## Task goal
In the entries below, find every line with the string "each" and copy it.

## Records supplied
===

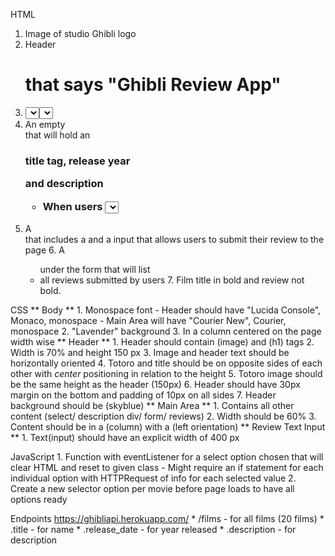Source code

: HTML
1. Image of studio Ghibli logo
2. Header <h1> that says "Ghibli Review App"
3. <select> box that contains the titles of each movie availible in the API as well as a default blank section
    - Make sure the value/ class of the first <select> option is null/ nothing/ empty
4. An empty <div> that will hold an <h3> title tag, release year <p> and description <p>
    * When users <select> an option, the div will be populated/ replaced with information 
5. A <form> that includes a <text input> and a <submit> input that allows users to submit their review to the page
    6. A <ul> under the form that will list <li> all reviews submitted by users
    7. Film title in bold and review not bold.

CSS
** Body **
    1. Monospace font
        - Header should have "Lucida Console", Monaco, monospace
        - Main Area will have "Courier New", Courier, monospace
    2. "Lavender" background
    3. In a column centered on the page width wise
** Header **
    1. Header should contain (image) and (h1) tags
    2. Width is 70% and height 150 px
    3. Image and header text should be horizontally oriented
    4. Totoro and title should be on opposite sides of each other with *center* positioning in relation to the height
    5. Totoro image should be the same height as the header (150px)
    6. Header should have 30px margin on the bottom and padding of 10px on all sides
    7. Header background should be (skyblue)
** Main Area **
    1. Contains all other content (select/ description div/ form/ reviews)
    2. Width should be 60%
    3. Content should be in a (column) with a (left orientation)
** Review Text Input ** 
    1. Text(input) should have an explicit width of 400 px
    
JavaScript 
    1. Function with eventListener for a select option chosen that will clear HTML and reset to given class
        - Might require an if statement for each individual option with HTTPRequest of info for each selected value
    2. Create a new selector option per movie before page loads to have all options ready
    
Endpoints
https://ghibliapi.herokuapp.com/
    * /films - for all films (20 films)
    * .title - for name
    * .release_date - for year released
    * .description - for description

===

## Response
3. <select> box that contains the titles of each movie availible in the API as well as a default blank section
    4. Totoro and title should be on opposite sides of each other with *center* positioning in relation to the height
        - Might require an if statement for each individual option with HTTPRequest of info for each selected value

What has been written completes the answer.